• RECORDS FOR THE TASK:
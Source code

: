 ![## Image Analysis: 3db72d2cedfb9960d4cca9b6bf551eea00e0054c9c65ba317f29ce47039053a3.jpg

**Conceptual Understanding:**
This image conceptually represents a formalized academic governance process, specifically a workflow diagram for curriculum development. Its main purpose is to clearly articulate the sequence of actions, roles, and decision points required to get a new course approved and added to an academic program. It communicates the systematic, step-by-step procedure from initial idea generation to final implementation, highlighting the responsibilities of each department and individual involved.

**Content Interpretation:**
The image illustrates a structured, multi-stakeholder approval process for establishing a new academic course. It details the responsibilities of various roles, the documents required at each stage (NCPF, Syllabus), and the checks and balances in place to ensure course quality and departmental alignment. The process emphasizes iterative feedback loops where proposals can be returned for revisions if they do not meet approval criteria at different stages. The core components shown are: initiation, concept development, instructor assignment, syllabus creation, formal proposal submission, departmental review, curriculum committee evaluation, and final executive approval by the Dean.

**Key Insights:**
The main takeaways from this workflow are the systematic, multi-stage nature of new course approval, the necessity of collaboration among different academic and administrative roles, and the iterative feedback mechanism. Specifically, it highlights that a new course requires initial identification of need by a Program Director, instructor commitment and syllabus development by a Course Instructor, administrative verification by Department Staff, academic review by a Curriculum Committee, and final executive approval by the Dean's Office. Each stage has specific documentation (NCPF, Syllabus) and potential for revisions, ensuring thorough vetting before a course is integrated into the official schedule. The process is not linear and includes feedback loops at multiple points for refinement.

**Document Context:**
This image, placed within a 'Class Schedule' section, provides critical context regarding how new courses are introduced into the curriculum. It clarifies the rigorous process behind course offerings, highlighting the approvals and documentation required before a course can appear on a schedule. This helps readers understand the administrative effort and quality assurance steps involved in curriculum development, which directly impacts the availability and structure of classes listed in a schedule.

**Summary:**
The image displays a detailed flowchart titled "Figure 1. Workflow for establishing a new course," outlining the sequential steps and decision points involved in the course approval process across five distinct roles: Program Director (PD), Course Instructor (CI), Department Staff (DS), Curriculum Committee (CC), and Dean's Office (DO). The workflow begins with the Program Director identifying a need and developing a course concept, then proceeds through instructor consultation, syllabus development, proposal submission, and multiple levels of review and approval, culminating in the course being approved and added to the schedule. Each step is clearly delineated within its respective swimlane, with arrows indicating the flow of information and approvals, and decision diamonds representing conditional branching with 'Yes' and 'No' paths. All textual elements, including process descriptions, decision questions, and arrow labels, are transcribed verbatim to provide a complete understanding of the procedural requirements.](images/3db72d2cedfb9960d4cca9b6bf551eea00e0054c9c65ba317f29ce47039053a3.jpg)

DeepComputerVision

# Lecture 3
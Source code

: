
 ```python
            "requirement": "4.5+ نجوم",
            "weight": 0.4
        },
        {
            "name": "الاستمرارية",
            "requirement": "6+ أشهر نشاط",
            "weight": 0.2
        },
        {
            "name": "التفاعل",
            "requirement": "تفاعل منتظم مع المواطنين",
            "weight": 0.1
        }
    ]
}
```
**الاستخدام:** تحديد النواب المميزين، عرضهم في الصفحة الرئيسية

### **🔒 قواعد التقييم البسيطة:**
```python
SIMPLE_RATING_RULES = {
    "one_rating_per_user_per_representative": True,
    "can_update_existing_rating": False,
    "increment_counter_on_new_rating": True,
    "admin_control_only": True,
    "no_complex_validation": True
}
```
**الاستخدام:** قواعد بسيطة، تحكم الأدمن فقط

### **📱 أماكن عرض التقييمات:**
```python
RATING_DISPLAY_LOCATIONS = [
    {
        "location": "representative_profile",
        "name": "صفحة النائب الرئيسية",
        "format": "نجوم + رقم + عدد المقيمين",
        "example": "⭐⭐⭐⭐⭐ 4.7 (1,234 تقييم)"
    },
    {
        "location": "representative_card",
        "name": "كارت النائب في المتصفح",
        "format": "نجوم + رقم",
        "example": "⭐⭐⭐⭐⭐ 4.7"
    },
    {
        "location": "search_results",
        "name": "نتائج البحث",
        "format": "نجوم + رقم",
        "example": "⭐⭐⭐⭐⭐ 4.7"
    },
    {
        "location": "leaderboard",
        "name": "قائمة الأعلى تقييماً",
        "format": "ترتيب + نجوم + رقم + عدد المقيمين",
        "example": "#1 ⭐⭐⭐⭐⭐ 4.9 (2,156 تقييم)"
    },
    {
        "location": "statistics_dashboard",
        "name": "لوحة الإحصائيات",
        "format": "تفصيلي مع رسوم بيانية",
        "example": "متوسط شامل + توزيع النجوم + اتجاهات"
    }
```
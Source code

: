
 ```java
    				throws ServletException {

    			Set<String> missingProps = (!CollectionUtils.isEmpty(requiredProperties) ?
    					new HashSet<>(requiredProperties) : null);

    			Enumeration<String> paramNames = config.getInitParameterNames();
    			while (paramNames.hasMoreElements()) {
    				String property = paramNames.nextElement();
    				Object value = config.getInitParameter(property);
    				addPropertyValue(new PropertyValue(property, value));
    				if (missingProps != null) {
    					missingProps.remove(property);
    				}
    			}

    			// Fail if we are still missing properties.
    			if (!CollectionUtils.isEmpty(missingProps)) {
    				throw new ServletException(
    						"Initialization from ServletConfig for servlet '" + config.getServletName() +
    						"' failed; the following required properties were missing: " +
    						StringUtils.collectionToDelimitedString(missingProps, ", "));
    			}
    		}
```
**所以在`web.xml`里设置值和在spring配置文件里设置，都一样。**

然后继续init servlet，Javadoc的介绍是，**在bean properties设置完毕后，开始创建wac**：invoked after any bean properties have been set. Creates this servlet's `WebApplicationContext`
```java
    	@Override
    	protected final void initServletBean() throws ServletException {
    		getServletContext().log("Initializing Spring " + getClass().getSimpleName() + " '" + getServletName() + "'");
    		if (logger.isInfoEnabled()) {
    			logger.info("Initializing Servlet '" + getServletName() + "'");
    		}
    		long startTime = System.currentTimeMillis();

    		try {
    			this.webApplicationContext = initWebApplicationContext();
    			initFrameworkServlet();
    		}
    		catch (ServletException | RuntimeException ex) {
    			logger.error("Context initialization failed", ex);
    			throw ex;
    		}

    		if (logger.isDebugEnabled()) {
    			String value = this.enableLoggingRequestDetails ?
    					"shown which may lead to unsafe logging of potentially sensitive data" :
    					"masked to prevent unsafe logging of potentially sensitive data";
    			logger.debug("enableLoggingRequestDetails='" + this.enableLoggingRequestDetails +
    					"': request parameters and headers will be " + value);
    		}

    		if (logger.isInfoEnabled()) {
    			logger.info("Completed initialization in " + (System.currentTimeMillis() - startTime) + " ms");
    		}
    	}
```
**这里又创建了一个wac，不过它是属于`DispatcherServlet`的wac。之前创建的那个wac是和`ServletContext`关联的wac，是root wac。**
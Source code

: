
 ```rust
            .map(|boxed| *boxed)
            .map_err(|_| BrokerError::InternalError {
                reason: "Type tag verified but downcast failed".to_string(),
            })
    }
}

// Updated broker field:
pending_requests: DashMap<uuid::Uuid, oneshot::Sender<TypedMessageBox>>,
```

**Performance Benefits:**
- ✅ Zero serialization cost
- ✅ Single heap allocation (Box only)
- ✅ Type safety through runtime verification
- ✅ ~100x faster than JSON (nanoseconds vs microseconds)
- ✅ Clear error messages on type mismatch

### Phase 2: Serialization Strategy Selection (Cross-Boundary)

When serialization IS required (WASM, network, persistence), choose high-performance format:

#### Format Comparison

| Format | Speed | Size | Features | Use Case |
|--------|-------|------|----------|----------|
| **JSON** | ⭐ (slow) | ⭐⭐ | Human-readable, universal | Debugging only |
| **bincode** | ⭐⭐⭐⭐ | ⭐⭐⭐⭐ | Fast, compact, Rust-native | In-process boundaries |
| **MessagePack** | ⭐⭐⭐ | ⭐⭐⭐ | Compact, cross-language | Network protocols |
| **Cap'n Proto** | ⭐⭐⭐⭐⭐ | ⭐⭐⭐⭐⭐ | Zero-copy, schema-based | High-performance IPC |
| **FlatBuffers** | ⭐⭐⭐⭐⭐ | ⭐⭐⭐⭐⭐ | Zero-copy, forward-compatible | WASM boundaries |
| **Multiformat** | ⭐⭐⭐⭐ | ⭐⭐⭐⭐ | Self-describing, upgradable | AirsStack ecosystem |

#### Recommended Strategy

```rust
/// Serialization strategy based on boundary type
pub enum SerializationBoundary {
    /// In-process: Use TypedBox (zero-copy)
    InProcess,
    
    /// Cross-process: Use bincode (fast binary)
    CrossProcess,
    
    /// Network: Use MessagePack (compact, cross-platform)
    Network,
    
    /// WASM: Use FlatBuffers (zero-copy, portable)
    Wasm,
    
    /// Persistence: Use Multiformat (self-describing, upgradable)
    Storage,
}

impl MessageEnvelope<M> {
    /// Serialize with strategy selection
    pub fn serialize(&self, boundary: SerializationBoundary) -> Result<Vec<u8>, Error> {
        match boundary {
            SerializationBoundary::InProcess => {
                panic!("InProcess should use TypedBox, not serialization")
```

• ASSIGNED TASK: Filter the data for the string "main" and copy every line that has it.

• RESPONSE TO THE TASK:
This image conceptually represents a formalized academic governance process, specifically a workflow diagram for curriculum development. Its main purpose is to clearly articulate the sequence of actions, roles, and decision points required to get a new course approved and added to an academic program. It communicates the systematic, step-by-step procedure from initial idea generation to final implementation, highlighting the responsibilities of each department and individual involved.
The main takeaways from this workflow are the systematic, multi-stage nature of new course approval, the necessity of collaboration among different academic and administrative roles, and the iterative feedback mechanism. Specifically, it highlights that a new course requires initial identification of need by a Program Director, instructor commitment and syllabus development by a Course Instructor, administrative verification by Department Staff, academic review by a Curriculum Committee, and final executive approval by the Dean's Office. Each stage has specific documentation (NCPF, Syllabus) and potential for revisions, ensuring thorough vetting before a course is integrated into the official schedule. The process is not linear and includes feedback loops at multiple points for refinement.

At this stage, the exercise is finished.